• EXERCISE OBJECTIVE
In the entries below, find every line with the string "texttt" and copy it.
※
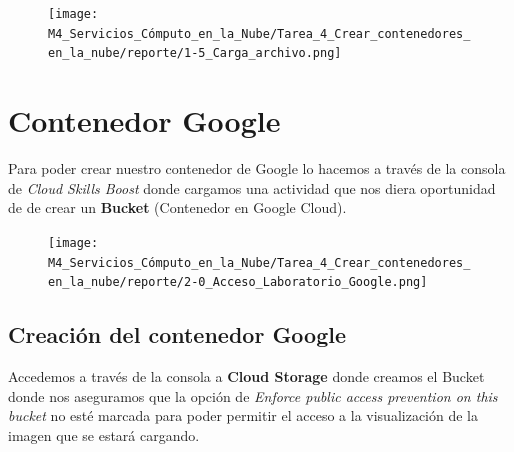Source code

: \documentclass[12pt,a4paper]{article}
\begin{document}
\begin{figure}[H]
    \centering
    \texttt{[image: M4\_Servicios\_Cómputo\_en\_la\_Nube/Tarea\_4\_Crear\_contenedores\_en\_la\_nube/reporte/1-5\_Carga\_archivo.png]}
    \label{fig:Azure_5}
\end{figure}

\vspace{5cm}

\section{Contenedor Google}

Para poder crear nuestro contenedor de Google lo hacemos a través de la consola de \textit{Cloud Skills Boost} donde cargamos una actividad que nos diera oportunidad de de crear un \textbf{Bucket} (Contenedor en Google Cloud).

\begin{figure}[H]
    \centering
    \texttt{[image: M4\_Servicios\_Cómputo\_en\_la\_Nube/Tarea\_4\_Crear\_contenedores\_en\_la\_nube/reporte/2-0\_Acceso\_Laboratorio\_Google.png]}
    \label{fig:Google_0}
\end{figure}

\vspace{5cm}

\subsection{Creación del contenedor Google}

Accedemos a través de la consola a \textbf{Cloud Storage} donde creamos el Bucket donde nos aseguramos que la opción de \textit{Enforce public access prevention on this bucket} no esté marcada para poder permitir el acceso a la visualización de la imagen que se estará cargando.
\end{document}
※
• TASK OUTPUT
    \texttt{[image: M4\_Servicios\_Cómputo\_en\_la\_Nube/Tarea\_4\_Crear\_contenedores\_en\_la\_nube/reporte/1-5\_Carga\_archivo.png]}
    \texttt{[image: M4\_Servicios\_Cómputo\_en\_la\_Nube/Tarea\_4\_Crear\_contenedores\_en\_la\_nube/reporte/2-0\_Acceso\_Laboratorio\_Google.png]}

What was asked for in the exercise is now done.